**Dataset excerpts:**
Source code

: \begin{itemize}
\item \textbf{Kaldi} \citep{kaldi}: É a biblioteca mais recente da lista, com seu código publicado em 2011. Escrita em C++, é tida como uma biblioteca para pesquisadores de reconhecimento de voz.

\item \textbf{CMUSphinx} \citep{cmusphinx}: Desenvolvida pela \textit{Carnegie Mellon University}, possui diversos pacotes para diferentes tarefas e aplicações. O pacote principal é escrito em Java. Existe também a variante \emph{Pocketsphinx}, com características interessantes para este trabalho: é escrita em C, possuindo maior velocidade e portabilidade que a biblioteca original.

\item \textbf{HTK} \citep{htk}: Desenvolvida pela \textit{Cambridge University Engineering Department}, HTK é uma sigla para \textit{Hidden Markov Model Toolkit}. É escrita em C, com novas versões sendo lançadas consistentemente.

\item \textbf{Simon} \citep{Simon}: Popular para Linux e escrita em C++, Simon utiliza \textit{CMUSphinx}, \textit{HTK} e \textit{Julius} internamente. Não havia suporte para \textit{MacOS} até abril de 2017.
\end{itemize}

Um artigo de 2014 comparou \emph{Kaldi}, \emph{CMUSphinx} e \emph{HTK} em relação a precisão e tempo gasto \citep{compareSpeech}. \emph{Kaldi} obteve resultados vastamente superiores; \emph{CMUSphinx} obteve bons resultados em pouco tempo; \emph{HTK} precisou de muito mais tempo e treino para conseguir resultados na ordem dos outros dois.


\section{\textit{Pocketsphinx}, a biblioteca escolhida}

--

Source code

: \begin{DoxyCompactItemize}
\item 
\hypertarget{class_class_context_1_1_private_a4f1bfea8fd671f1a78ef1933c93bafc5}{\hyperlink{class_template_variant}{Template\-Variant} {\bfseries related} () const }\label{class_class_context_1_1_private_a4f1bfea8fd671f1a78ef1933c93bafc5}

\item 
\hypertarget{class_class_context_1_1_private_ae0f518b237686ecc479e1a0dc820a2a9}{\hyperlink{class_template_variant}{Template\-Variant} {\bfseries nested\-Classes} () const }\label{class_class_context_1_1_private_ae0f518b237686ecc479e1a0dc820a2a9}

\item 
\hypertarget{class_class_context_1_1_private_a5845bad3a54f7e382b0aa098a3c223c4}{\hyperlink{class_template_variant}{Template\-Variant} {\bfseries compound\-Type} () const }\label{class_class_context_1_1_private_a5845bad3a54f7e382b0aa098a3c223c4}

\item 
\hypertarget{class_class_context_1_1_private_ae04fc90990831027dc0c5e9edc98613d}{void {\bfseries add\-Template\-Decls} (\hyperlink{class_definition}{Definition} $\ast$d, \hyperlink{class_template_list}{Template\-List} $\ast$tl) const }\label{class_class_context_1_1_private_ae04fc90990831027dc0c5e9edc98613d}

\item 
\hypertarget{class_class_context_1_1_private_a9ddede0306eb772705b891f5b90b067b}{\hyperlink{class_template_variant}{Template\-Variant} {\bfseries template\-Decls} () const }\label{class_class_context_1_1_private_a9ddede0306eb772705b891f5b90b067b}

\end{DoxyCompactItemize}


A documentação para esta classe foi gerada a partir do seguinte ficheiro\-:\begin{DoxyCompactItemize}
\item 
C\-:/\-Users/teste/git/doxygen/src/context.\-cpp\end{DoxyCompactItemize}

--

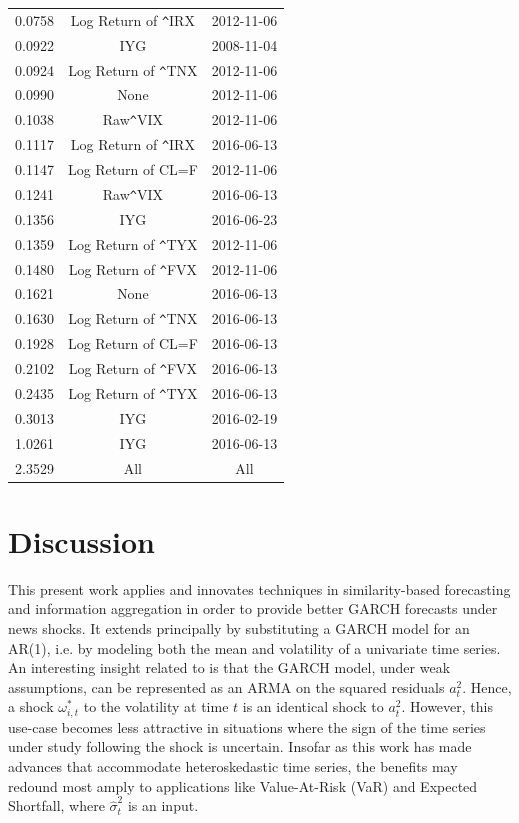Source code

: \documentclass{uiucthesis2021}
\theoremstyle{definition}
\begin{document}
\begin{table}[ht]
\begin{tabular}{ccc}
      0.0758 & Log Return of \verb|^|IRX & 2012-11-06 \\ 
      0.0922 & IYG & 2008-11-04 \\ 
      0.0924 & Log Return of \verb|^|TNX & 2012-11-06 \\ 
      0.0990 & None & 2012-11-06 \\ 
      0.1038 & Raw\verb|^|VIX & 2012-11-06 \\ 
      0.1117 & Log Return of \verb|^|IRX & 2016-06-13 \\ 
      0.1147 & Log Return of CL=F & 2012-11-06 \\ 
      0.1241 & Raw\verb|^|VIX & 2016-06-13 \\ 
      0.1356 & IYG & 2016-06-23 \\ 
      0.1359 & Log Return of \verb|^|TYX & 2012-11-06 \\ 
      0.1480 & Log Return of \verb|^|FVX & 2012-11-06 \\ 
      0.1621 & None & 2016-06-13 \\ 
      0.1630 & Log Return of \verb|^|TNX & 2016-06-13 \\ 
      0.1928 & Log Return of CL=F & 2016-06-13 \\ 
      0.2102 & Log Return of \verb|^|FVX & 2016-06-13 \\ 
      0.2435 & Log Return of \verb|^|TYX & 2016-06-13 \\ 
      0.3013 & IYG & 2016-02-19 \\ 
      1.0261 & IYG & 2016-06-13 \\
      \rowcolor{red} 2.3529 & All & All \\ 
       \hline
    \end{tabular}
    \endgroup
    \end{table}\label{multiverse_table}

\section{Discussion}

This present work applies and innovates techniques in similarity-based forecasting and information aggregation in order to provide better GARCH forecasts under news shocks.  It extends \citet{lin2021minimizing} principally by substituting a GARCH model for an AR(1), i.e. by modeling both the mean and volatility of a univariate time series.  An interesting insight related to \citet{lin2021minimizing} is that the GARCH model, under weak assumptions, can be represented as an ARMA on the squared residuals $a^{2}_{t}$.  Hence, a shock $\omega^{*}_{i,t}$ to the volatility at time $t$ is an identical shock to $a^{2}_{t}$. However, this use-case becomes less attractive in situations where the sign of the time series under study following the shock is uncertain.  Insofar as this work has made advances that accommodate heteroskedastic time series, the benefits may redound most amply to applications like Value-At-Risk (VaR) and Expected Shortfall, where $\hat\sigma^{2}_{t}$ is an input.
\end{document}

**Exercise details:**
If a line of the data above contains "bfseries", copy it out.

**Output:**
\hypertarget{class_class_context_1_1_private_a4f1bfea8fd671f1a78ef1933c93bafc5}{\hyperlink{class_template_variant}{Template\-Variant} {\bfseries related} () const }\label{class_class_context_1_1_private_a4f1bfea8fd671f1a78ef1933c93bafc5}
\hypertarget{class_class_context_1_1_private_ae0f518b237686ecc479e1a0dc820a2a9}{\hyperlink{class_template_variant}{Template\-Variant} {\bfseries nested\-Classes} () const }\label{class_class_context_1_1_private_ae0f518b237686ecc479e1a0dc820a2a9}
\hypertarget{class_class_context_1_1_private_a5845bad3a54f7e382b0aa098a3c223c4}{\hyperlink{class_template_variant}{Template\-Variant} {\bfseries compound\-Type} () const }\label{class_class_context_1_1_private_a5845bad3a54f7e382b0aa098a3c223c4}
\hypertarget{class_class_context_1_1_private_ae04fc90990831027dc0c5e9edc98613d}{void {\bfseries add\-Template\-Decls} (\hyperlink{class_definition}{Definition} $\ast$d, \hyperlink{class_template_list}{Template\-List} $\ast$tl) const }\label{class_class_context_1_1_private_ae04fc90990831027dc0c5e9edc98613d}
\hypertarget{class_class_context_1_1_private_a9ddede0306eb772705b891f5b90b067b}{\hyperlink{class_template_variant}{Template\-Variant} {\bfseries template\-Decls} () const }\label{class_class_context_1_1_private_a9ddede0306eb772705b891f5b90b067b}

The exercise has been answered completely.